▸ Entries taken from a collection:
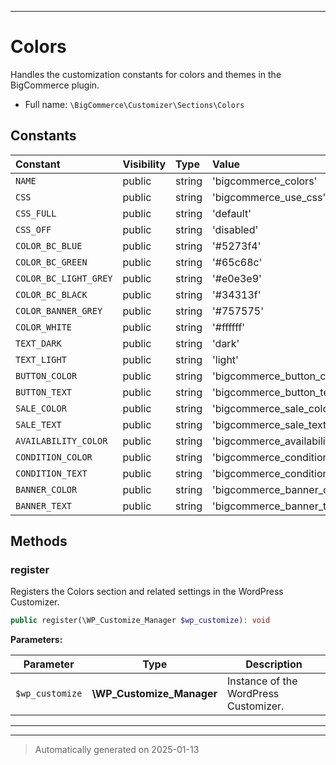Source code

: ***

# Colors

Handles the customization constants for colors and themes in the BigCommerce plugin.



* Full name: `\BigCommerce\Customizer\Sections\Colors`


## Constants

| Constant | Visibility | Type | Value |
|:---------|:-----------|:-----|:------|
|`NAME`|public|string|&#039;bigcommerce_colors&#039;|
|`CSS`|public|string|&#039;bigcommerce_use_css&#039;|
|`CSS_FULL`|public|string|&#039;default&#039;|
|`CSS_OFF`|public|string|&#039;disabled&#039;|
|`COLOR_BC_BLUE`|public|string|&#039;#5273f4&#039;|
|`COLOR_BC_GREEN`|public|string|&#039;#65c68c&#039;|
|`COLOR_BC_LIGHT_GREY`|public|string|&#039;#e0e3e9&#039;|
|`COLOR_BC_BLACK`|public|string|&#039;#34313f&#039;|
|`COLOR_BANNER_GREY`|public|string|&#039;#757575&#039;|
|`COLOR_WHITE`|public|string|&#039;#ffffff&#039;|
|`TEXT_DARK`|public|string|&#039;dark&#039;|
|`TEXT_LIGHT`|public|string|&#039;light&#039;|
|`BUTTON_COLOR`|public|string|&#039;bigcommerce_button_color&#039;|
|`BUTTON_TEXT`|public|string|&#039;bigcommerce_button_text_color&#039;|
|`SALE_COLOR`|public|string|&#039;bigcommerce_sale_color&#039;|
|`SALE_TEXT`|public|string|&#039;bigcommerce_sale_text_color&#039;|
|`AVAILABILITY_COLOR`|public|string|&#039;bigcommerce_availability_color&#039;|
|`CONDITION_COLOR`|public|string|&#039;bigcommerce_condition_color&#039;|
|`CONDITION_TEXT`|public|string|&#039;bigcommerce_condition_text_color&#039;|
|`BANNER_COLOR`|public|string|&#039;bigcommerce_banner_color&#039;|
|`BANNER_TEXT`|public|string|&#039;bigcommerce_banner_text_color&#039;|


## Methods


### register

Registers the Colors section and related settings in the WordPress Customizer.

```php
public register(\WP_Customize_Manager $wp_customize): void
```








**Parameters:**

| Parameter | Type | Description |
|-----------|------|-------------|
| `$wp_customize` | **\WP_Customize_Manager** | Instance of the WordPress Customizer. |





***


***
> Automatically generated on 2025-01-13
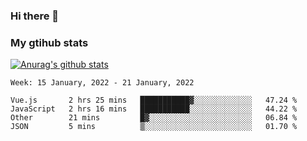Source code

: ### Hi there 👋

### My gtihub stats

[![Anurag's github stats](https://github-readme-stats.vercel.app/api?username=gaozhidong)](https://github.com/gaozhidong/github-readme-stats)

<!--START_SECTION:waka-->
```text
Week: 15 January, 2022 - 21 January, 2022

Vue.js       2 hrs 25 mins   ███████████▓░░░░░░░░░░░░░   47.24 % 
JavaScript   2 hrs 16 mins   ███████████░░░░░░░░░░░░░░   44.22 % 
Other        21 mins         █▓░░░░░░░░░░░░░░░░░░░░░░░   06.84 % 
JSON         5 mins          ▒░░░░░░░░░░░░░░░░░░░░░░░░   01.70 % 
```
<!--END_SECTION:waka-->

▸ The problem: Exact copies of all the entries are needed; output them without the pictures.

▸ Completed task:
Source code

: ***

# Colors

Handles the customization constants for colors and themes in the BigCommerce plugin.



* Full name: `\BigCommerce\Customizer\Sections\Colors`


## Constants

| Constant | Visibility | Type | Value |
|:---------|:-----------|:-----|:------|
|`NAME`|public|string|&#039;bigcommerce_colors&#039;|
|`CSS`|public|string|&#039;bigcommerce_use_css&#039;|
|`CSS_FULL`|public|string|&#039;default&#039;|
|`CSS_OFF`|public|string|&#039;disabled&#039;|
|`COLOR_BC_BLUE`|public|string|&#039;#5273f4&#039;|
|`COLOR_BC_GREEN`|public|string|&#039;#65c68c&#039;|
|`COLOR_BC_LIGHT_GREY`|public|string|&#039;#e0e3e9&#039;|
|`COLOR_BC_BLACK`|public|string|&#039;#34313f&#039;|
|`COLOR_BANNER_GREY`|public|string|&#039;#757575&#039;|
|`COLOR_WHITE`|public|string|&#039;#ffffff&#039;|
|`TEXT_DARK`|public|string|&#039;dark&#039;|
|`TEXT_LIGHT`|public|string|&#039;light&#039;|
|`BUTTON_COLOR`|public|string|&#039;bigcommerce_button_color&#039;|
|`BUTTON_TEXT`|public|string|&#039;bigcommerce_button_text_color&#039;|
|`SALE_COLOR`|public|string|&#039;bigcommerce_sale_color&#039;|
|`SALE_TEXT`|public|string|&#039;bigcommerce_sale_text_color&#039;|
|`AVAILABILITY_COLOR`|public|string|&#039;bigcommerce_availability_color&#039;|
|`CONDITION_COLOR`|public|string|&#039;bigcommerce_condition_color&#039;|
|`CONDITION_TEXT`|public|string|&#039;bigcommerce_condition_text_color&#039;|
|`BANNER_COLOR`|public|string|&#039;bigcommerce_banner_color&#039;|
|`BANNER_TEXT`|public|string|&#039;bigcommerce_banner_text_color&#039;|


## Methods


### register

Registers the Colors section and related settings in the WordPress Customizer.

```php
public register(\WP_Customize_Manager $wp_customize): void
```








**Parameters:**

| Parameter | Type | Description |
|-----------|------|-------------|
| `$wp_customize` | **\WP_Customize_Manager** | Instance of the WordPress Customizer. |





***


***
> Automatically generated on 2025-01-13
Source code

: ### Hi there 👋

### My gtihub stats

[![Anurag's github stats](https://github-readme-stats.vercel.app/api?username=gaozhidong)](https://github.com/gaozhidong/github-readme-stats)

<!--START_SECTION:waka-->
```text
Week: 15 January, 2022 - 21 January, 2022

Vue.js       2 hrs 25 mins   ███████████▓░░░░░░░░░░░░░   47.24 % 
JavaScript   2 hrs 16 mins   ███████████░░░░░░░░░░░░░░   44.22 % 
Other        21 mins         █▓░░░░░░░░░░░░░░░░░░░░░░░   06.84 % 
JSON         5 mins          ▒░░░░░░░░░░░░░░░░░░░░░░░░   01.70 % 
```
<!--END_SECTION:waka-->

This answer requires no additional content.